Igualmente importante es el hecho de que la economía rusa ha resistido las sanciones más duras que los aliados de Ucrania han podido reunir. Las tasas de desempleo son bajas, los salarios aumentan y la economía está en vías de abandonar el dólar y depender de la producción de armas y de los mercados energéticos no occidentales. La autoridad de Putin es indiscutible.
Digo todo esto con el corazón encogido, después de haber vivido en Moscú durante unos siete años y haber visto la posibilidad de un resultado diferente. Este retorno al autoritarismo agresivo no estaba predestinado por el destino, ni tampoco por la Organización del Tratado del Atlántico Norte. Era simplemente la opción por defecto para un país con poca experiencia histórica.

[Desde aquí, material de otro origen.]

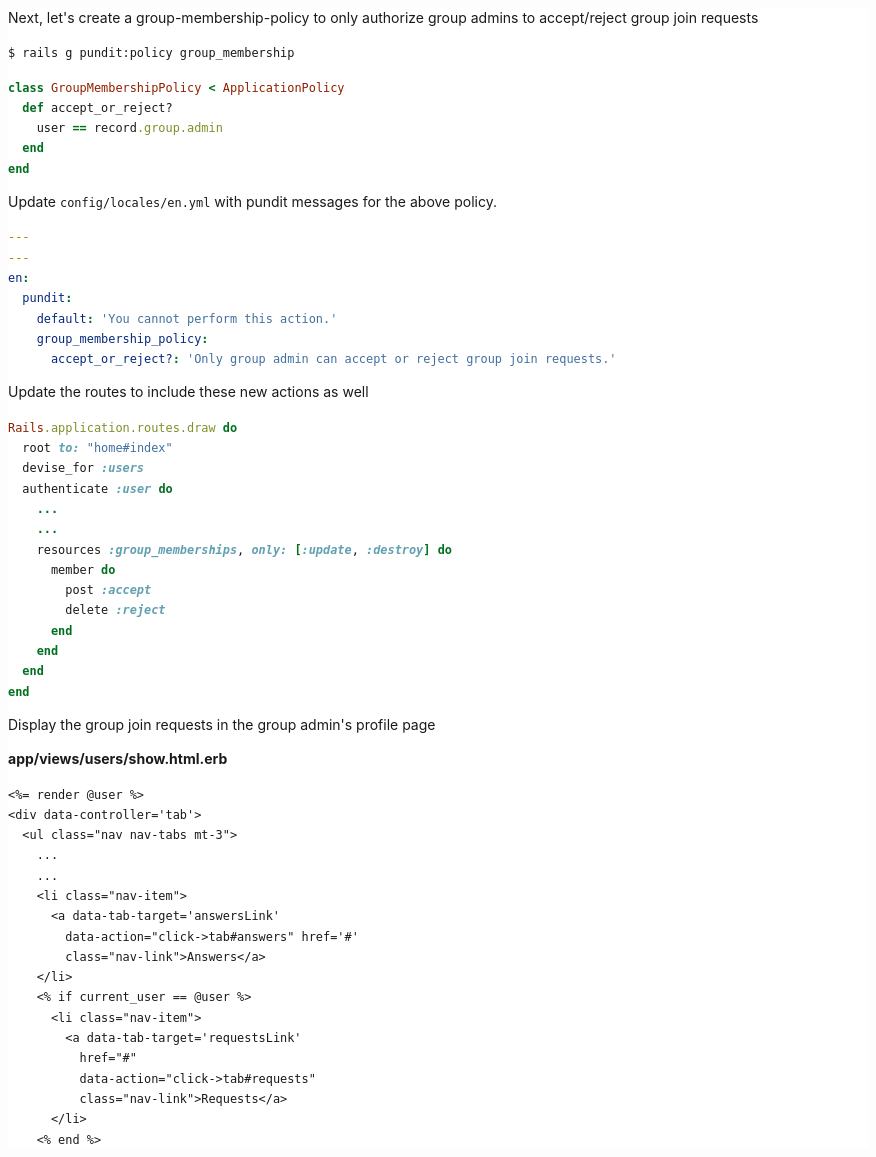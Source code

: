 Next, let's create a group-membership-policy to only authorize group admins to accept/reject group join requests

```bash
$ rails g pundit:policy group_membership
```

```ruby
class GroupMembershipPolicy < ApplicationPolicy
  def accept_or_reject?
    user == record.group.admin
  end
end
```

Update `config/locales/en.yml` with pundit messages for the above policy.

```yml
---
---
en:
  pundit:
    default: 'You cannot perform this action.'
    group_membership_policy:
      accept_or_reject?: 'Only group admin can accept or reject group join requests.'
```

Update the routes to include these new actions as well

```ruby
Rails.application.routes.draw do
  root to: "home#index"
  devise_for :users
  authenticate :user do
    ...
    ...
    resources :group_memberships, only: [:update, :destroy] do
      member do
        post :accept
        delete :reject
      end
    end
  end
end
```

Display the group join requests in the group admin's profile page

**app/views/users/show.html.erb**

```erb
<%= render @user %>
<div data-controller='tab'>
  <ul class="nav nav-tabs mt-3">
    ...
    ...
    <li class="nav-item">
      <a data-tab-target='answersLink'
        data-action="click->tab#answers" href='#'
        class="nav-link">Answers</a>
    </li>
    <% if current_user == @user %>
      <li class="nav-item">
        <a data-tab-target='requestsLink'
          href="#"
          data-action="click->tab#requests"
          class="nav-link">Requests</a>
      </li>
    <% end %>
```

Tras cuatro mandatos como presidente y dos como primer ministro, Putin ha acabado con la posibilidad de que Rusia desarrolle instituciones democráticas, como tribunales independientes o medios de comunicación libres, en un futuro previsible. En su lugar ha construido una cleptocracia de amiguetes. También ha desaprovechado las enormes ventajas de los lazos lingüísticos, económicos y personales que Rusia tenía con sus antiguos vecinos soviéticos al tratarlos a todos, al estilo mafioso, como si fueran de su propiedad, en lugar de como socios.
El resultado ha sido incitar a través de guerras económicas y militares, en lugar de lazos de inversión y comercio. Los mayores activos de Rusia después de sus vastos recursos minerales y energéticos -una generación joven de matemáticos e ingenieros de software de enorme talento- han huido de la represión o del servicio militar obligatorio por centenares de miles, dando un significado diferente a esas elevadas cifras de empleo.

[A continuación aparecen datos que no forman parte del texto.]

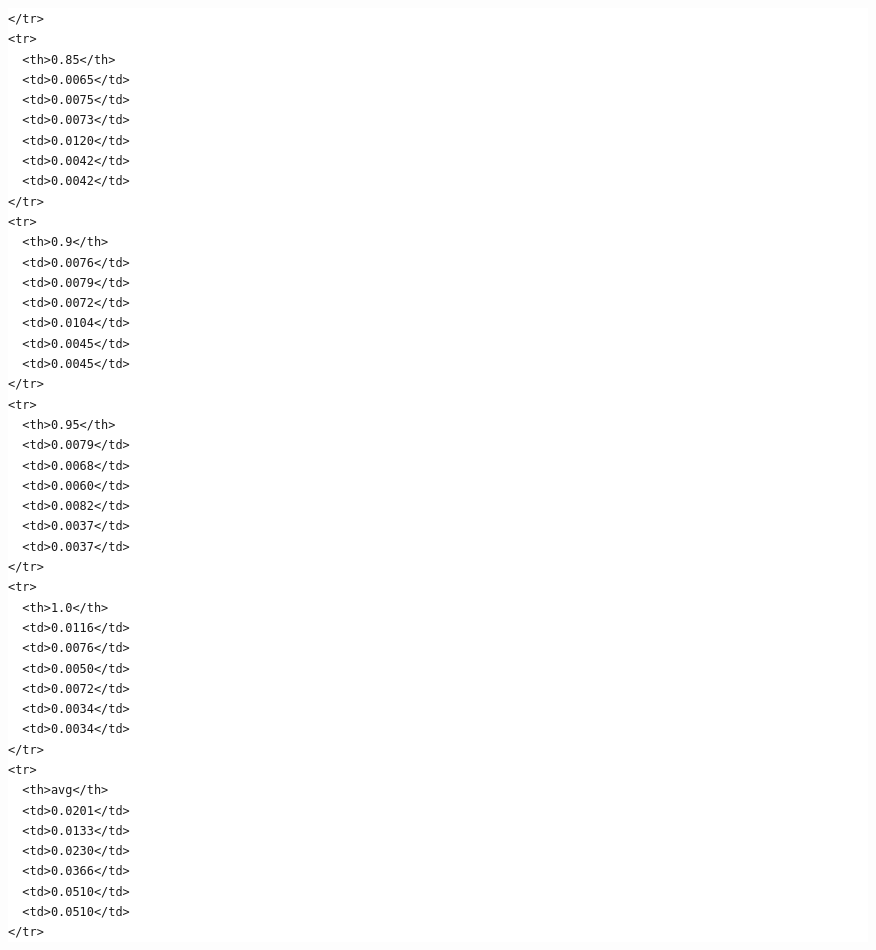     </tr>
    <tr>
      <th>0.85</th>
      <td>0.0065</td>
      <td>0.0075</td>
      <td>0.0073</td>
      <td>0.0120</td>
      <td>0.0042</td>
      <td>0.0042</td>
    </tr>
    <tr>
      <th>0.9</th>
      <td>0.0076</td>
      <td>0.0079</td>
      <td>0.0072</td>
      <td>0.0104</td>
      <td>0.0045</td>
      <td>0.0045</td>
    </tr>
    <tr>
      <th>0.95</th>
      <td>0.0079</td>
      <td>0.0068</td>
      <td>0.0060</td>
      <td>0.0082</td>
      <td>0.0037</td>
      <td>0.0037</td>
    </tr>
    <tr>
      <th>1.0</th>
      <td>0.0116</td>
      <td>0.0076</td>
      <td>0.0050</td>
      <td>0.0072</td>
      <td>0.0034</td>
      <td>0.0034</td>
    </tr>
    <tr>
      <th>avg</th>
      <td>0.0201</td>
      <td>0.0133</td>
      <td>0.0230</td>
      <td>0.0366</td>
      <td>0.0510</td>
      <td>0.0510</td>
    </tr>
  </tbody>
</table>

Por ahora, sin embargo, Putin dirige una sociedad que funciona y en la que las clases medias pueden vivir bien en Moscú y otros grandes centros urbanos, mientras que en zonas más remotas puede pagar múltiplos de sus ínfimos salarios para que vayan a luchar a Ucrania. La mayoría de los rusos parecen aceptar este trueque, así como su oferta de intercambiar una mayor libertad personal y prosperidad por la restauración del poder y el orgullo rusos.
En un discurso de victoria pronunciado a última hora del domingo, Putin se deleitó con lo que claramente considera su supervivencia en una contienda con Occidente en Ucrania, mientras decía a sus partidarios que todos sus planes, a veces “grandiosos”, se cumplirán ahora. Una promesa para cuyo cumplimiento no necesita elecciones libres ni el respeto de los derechos humanos, sino la ingenuidad y la debilidad de Occidente.